- Genre: Science fiction
- Created by: Hans Tobeason
- Starring: Holt McCallany; Scarlett Chorvat; Bodhi Elfman; Darius McCrary; Georg Stanford Brown; James Morrison; Françoise Yip; Nigel Johnson;
- Theme music composer: Eddie Jobson
- Composers: Sean Callery; Eddie Jobson;
- Country of origin: United States
- Original language: English
- No. of seasons: 1
- No. of episodes: 13 (6 unaired on UPN)

Production
- Production location: Canada
- Running time: 45 minutes
- Production companies: Silver Pictures Television; Pandaemonium Pictures Limited; Warner Bros. Television;

Original release
- Network: UPN
- Release: October 27 – December 22, 2000

= Freedom (TV series) =

American science fiction TV series (2000)

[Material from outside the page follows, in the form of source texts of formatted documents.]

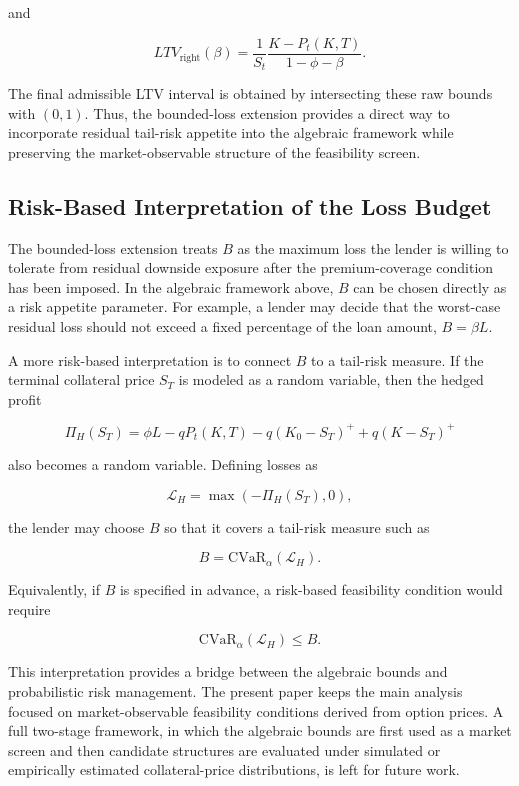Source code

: \documentclass[11pt]{article}
\begin{document}
and

$$
LTV_{\text{right}}(\beta)
=
\frac{1}{S_t}
\frac{K-P_t(K,T)}{1-\phi-\beta}.
$$

The final admissible LTV interval is obtained by intersecting these raw bounds with $(0,1)$. Thus, the bounded-loss extension provides a direct way to incorporate residual tail-risk appetite into the algebraic framework while preserving the market-observable structure of the feasibility screen.

\subsection{Risk-Based Interpretation of the Loss Budget}

The bounded-loss extension treats $B$ as the maximum loss the lender is willing to tolerate from residual downside exposure after the premium-coverage condition has been imposed. In the algebraic framework above, $B$ can be chosen directly as a risk appetite parameter. For example, a lender may decide that the worst-case residual loss should not exceed a fixed percentage of the loan amount, $B=\beta L$.

A more risk-based interpretation is to connect $B$ to a tail-risk measure. If the terminal collateral price $S_T$ is modeled as a random variable, then the hedged profit

$$
\Pi_H(S_T) = 
\phi L -
qP_t(K,T) -
q(K_0-S_T)^+
+
q(K-S_T)^+
$$

also becomes a random variable. Defining losses as

$$
\mathcal{L}_H=\max(-\Pi_H(S_T),0),
$$

the lender may choose $B$ so that it covers a tail-risk measure such as

$$
B = \text{CVaR}_{\alpha}(\mathcal{L}_H).
$$

Equivalently, if $B$ is specified in advance, a risk-based feasibility condition would require

$$
\text{CVaR}_{\alpha}(\mathcal{L}_H) \leq B.
$$

This interpretation provides a bridge between the algebraic bounds and probabilistic risk management. The present paper keeps the main analysis focused on market-observable feasibility conditions derived from option prices. A full two-stage framework, in which the algebraic bounds are first used as a market screen and then candidate structures are evaluated under simulated or empirically estimated collateral-price distributions, is left for future work.
\end{document}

Freedom is an American science fiction television series that aired on the UPN network from October 27 to December 22, 2000. There were 13 episodes filmed, including the original pilot, but only 7 episodes were aired in the United States.

==Plot==
After war breaks out in the Middle East, combined with an economic downturn that causes mass unemployment and homelessness in America, the President of the United States travels extensively to resolve the matter but Air Force One crashes and the President is presumed dead. The United States is taken over by the US military in what becomes an invisible coup, and the faction label themselves the "Regime". Four military personnel, from different sections of the uniformed services are arrested for unknown charges - one later reveals he was ordered to assassinate the President and refused, resulting in false charges being brought against him - and remanded to prison, where they are later freed by unknown rebels. The four join up with a wider resistance movement against the military government in order to restore the Constitution and bring freedom back to the people.

== Cast ==
- Holt McCallany as Owen Decker
- Scarlett Chorvat as Becca Shaw
- Bodhi Elfman as Londo Pearl
- Darius McCrary as James Barrett
- Georg Stanford Brown as Walter Young
- James Morrison as Colonel Tim Devon
- Françoise Yip as Jin
- Nigel Johnson as Billy

== Production ==
The original pilot was reshot with the eventual series cast.

== Episodes ==

| No. | Title | Directed by | Written by | Original release date | Prod. code |
|---|---|---|---|---|---|
| TBA | "Pilot" | Corey Yuen | TBD | Unaired | 296728 |
| 1 | "Alpha Dogs" | Bryan Spicer | Hans Tobeason | October 27, 2000 | 226851 |
| 2 | "The Chase" | Paul Abascal | Jack Bernstein | November 3, 2000 | 226852 |
| 3 | "Assassins" | Jeff Woolnough | Lindsay Sturman | November 10, 2000 | 226855 |
| 4 | "Enemy" | Ian Toynton | Jon Cowan & Robert Rovner | November 17, 2000 | 226853 |
| 5 | "Freezone" | Oley Sassone | Tracy Friedman | November 24, 2000 | 226854 |
| 6 | "Siege" | Oley Sassone | Andrew Dettmann & Daniel Truly | December 1, 2000 | 226856 |
| 7 | "Lone Wolf" | David Wu | John Turman | December 22, 2000 | 226857 |
| 8 | "Thieves" | Don Kurt | TBD | Unaired | 226858 |
| 9 | "Livewire" | Vern Gillum | TBD | Unaired | 226860 |
| 10 | "Mind Game" | Terrence O'Hara | TBD | Unaired | 226861 |
| 11 | "Return" | Paul Abascal | TBD | Unaired | 226859 |
| 12 | "Ransom" | Don Kurt | TBD | Unaired | 226862 |

== Broadcast ==
The episodes that were unaired in the United States aired internationally, and the full series is still occasionally broadcast in Brazil.